Description of the task ▸ Output range, inclusive: from the line containing "- Valida que" to the line containing "- **Celinda Luque**". Restate those lines from the data below word for word and only those.
*** Opening of Dataset ***
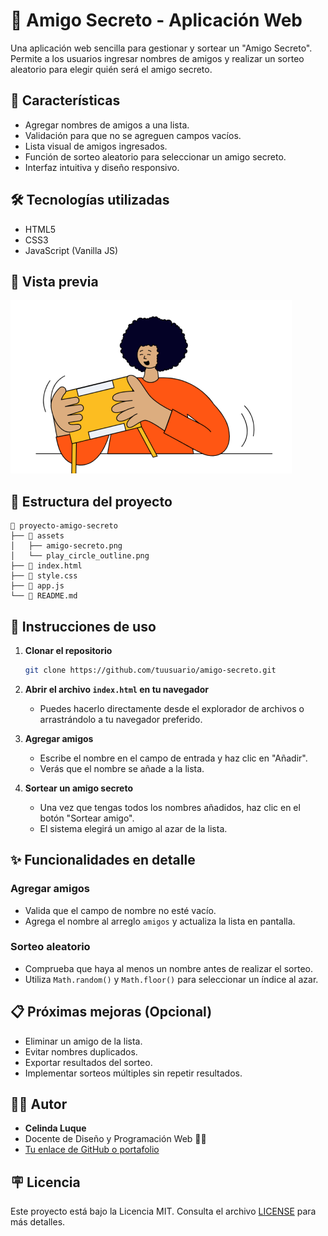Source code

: 
# 🎉 Amigo Secreto - Aplicación Web

Una aplicación web sencilla para gestionar y sortear un "Amigo Secreto". Permite a los usuarios ingresar nombres de amigos y realizar un sorteo aleatorio para elegir quién será el amigo secreto.

## 🚀 Características

- Agregar nombres de amigos a una lista.
- Validación para que no se agreguen campos vacíos.
- Lista visual de amigos ingresados.
- Función de sorteo aleatorio para seleccionar un amigo secreto.
- Interfaz intuitiva y diseño responsivo.

## 🛠️ Tecnologías utilizadas

- HTML5
- CSS3
- JavaScript (Vanilla JS)

## 📸 Vista previa

![Vista previa](assets/amigo-secreto.png)

## 📂 Estructura del proyecto

```
📁 proyecto-amigo-secreto
├── 📁 assets
│   ├── amigo-secreto.png
│   └── play_circle_outline.png
├── 📄 index.html
├── 📄 style.css
├── 📄 app.js
└── 📄 README.md
```

## 📝 Instrucciones de uso

1. **Clonar el repositorio**
   ```bash
   git clone https://github.com/tuusuario/amigo-secreto.git
   ```

2. **Abrir el archivo `index.html` en tu navegador**
   - Puedes hacerlo directamente desde el explorador de archivos o arrastrándolo a tu navegador preferido.

3. **Agregar amigos**
   - Escribe el nombre en el campo de entrada y haz clic en "Añadir".
   - Verás que el nombre se añade a la lista.

4. **Sortear un amigo secreto**
   - Una vez que tengas todos los nombres añadidos, haz clic en el botón "Sortear amigo".
   - El sistema elegirá un amigo al azar de la lista.

## ✨ Funcionalidades en detalle

### Agregar amigos
- Valida que el campo de nombre no esté vacío.
- Agrega el nombre al arreglo `amigos` y actualiza la lista en pantalla.
  
### Sorteo aleatorio
- Comprueba que haya al menos un nombre antes de realizar el sorteo.
- Utiliza `Math.random()` y `Math.floor()` para seleccionar un índice al azar.

## 📋 Próximas mejoras (Opcional)
- Eliminar un amigo de la lista.
- Evitar nombres duplicados.
- Exportar resultados del sorteo.
- Implementar sorteos múltiples sin repetir resultados.

## 👩‍💻 Autor

- **Celinda Luque**
- Docente de Diseño y Programación Web 👩‍🏫
- [Tu enlace de GitHub o portafolio](https://github.com/tuusuario)

## 🪧 Licencia

Este proyecto está bajo la Licencia MIT. Consulta el archivo [LICENSE](LICENSE) para más detalles.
*** Close of Dataset ***
Task answer ▸
- Valida que el campo de nombre no esté vacío.
- Agrega el nombre al arreglo `amigos` y actualiza la lista en pantalla.
  
### Sorteo aleatorio
- Comprueba que haya al menos un nombre antes de realizar el sorteo.
- Utiliza `Math.random()` y `Math.floor()` para seleccionar un índice al azar.

## 📋 Próximas mejoras (Opcional)
- Eliminar un amigo de la lista.
- Evitar nombres duplicados.
- Exportar resultados del sorteo.
- Implementar sorteos múltiples sin repetir resultados.

## 👩‍💻 Autor

- **Celinda Luque**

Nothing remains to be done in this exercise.